REQUIRED ACTION –
The answer must be every line below that contains the string "here".

Collected data entries –

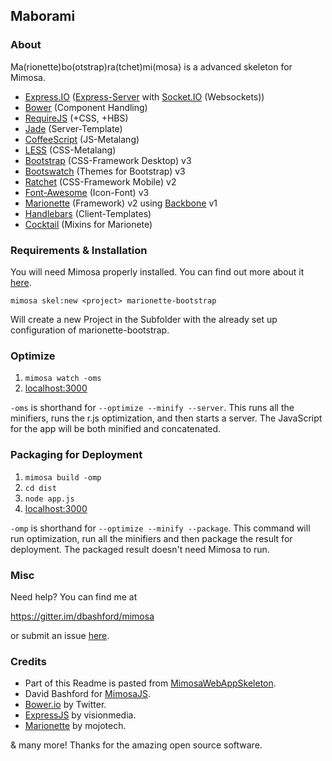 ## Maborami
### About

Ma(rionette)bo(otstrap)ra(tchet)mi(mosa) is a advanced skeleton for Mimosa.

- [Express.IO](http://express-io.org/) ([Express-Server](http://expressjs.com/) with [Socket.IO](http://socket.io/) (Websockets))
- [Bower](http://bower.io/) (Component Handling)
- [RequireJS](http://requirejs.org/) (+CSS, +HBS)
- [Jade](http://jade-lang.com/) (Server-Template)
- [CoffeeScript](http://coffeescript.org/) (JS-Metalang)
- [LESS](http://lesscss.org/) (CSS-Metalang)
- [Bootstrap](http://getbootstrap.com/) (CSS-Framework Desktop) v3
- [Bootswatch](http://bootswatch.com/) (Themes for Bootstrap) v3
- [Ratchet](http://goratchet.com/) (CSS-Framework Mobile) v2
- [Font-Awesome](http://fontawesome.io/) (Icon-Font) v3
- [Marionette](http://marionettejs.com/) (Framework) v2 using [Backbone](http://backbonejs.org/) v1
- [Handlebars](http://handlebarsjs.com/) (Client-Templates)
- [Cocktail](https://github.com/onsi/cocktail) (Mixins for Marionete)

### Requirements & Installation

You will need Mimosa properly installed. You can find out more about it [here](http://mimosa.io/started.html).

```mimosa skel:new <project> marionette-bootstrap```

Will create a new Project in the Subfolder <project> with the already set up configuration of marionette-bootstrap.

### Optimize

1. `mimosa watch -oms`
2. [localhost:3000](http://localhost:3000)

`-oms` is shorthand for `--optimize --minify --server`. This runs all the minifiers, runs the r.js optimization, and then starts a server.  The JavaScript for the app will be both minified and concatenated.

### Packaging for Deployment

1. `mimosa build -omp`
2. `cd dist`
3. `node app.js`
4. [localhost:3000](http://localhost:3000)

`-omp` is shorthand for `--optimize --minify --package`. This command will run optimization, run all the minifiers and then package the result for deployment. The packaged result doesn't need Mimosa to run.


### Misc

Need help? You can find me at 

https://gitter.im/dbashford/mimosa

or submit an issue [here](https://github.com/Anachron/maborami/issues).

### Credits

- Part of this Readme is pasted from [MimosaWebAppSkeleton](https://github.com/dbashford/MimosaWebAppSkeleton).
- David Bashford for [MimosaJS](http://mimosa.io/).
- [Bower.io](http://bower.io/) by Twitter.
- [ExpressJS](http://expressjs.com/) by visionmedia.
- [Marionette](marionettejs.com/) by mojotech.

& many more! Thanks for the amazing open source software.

YOUR RESPONSE –
You will need Mimosa properly installed. You can find out more about it [here](http://mimosa.io/started.html).
or submit an issue [here](https://github.com/Anachron/maborami/issues).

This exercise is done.